◆ **WHAT IS BEING ASKED**:
Go line by line through the records below. Copy whichever lines contain the string "begin".

◆ **DATA SUPPLIED**:
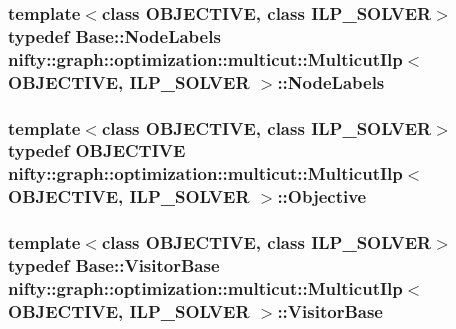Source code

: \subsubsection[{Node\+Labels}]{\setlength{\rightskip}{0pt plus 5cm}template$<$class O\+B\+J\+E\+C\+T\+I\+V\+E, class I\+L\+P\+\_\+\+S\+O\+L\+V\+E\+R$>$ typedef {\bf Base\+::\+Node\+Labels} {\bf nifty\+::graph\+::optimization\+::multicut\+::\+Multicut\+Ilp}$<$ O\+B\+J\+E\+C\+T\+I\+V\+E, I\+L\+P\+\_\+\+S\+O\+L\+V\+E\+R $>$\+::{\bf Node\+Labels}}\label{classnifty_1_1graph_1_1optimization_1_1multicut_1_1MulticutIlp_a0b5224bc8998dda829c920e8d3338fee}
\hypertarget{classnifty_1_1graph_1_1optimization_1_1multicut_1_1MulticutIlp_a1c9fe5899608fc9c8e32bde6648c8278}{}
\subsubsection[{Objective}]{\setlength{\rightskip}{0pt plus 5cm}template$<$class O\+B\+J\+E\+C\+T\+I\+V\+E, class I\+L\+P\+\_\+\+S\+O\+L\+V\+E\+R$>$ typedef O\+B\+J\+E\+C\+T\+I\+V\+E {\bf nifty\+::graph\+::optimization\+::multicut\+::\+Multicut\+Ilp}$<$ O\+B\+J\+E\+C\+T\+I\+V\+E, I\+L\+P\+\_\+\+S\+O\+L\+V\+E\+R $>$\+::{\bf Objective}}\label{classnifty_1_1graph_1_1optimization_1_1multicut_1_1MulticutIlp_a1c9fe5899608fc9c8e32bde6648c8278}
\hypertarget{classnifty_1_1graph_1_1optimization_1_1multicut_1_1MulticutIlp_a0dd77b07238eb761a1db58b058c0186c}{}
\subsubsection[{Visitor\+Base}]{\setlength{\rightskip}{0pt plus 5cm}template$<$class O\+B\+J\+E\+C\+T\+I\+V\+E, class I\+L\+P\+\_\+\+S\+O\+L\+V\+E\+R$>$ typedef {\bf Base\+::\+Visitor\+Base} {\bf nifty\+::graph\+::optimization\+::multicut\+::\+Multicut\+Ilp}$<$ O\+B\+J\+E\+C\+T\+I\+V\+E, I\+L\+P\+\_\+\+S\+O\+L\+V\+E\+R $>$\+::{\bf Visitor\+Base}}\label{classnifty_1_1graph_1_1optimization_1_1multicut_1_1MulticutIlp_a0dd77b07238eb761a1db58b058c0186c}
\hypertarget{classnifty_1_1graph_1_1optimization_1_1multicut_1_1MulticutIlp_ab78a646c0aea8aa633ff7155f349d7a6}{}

...

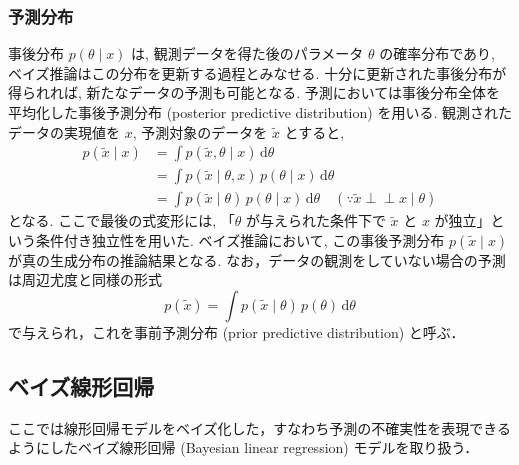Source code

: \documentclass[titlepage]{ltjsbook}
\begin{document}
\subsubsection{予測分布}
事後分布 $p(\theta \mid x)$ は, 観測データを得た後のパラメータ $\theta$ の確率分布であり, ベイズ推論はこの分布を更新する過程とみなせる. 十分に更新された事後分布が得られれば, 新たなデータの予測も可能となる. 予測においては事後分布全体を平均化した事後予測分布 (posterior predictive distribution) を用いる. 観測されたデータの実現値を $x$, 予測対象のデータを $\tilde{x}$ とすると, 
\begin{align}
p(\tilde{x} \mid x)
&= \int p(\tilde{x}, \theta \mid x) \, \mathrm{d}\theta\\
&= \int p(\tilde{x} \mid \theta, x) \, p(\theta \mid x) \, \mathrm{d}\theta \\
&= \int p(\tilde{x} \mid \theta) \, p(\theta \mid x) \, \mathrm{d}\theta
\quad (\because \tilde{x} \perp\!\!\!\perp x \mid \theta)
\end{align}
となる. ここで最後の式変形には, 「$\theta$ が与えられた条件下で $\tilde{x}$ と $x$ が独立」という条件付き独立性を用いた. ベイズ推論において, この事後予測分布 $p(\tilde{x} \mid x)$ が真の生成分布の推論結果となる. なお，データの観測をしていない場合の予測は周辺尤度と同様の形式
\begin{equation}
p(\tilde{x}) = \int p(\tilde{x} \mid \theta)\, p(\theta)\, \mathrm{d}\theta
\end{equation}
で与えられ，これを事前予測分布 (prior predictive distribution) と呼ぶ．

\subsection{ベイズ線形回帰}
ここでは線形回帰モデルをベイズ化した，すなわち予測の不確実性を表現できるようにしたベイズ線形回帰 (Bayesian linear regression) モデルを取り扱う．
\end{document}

◆ **SOLUTION TO THE EXERCISE**:
\begin{document}
\begin{align}
\begin{equation}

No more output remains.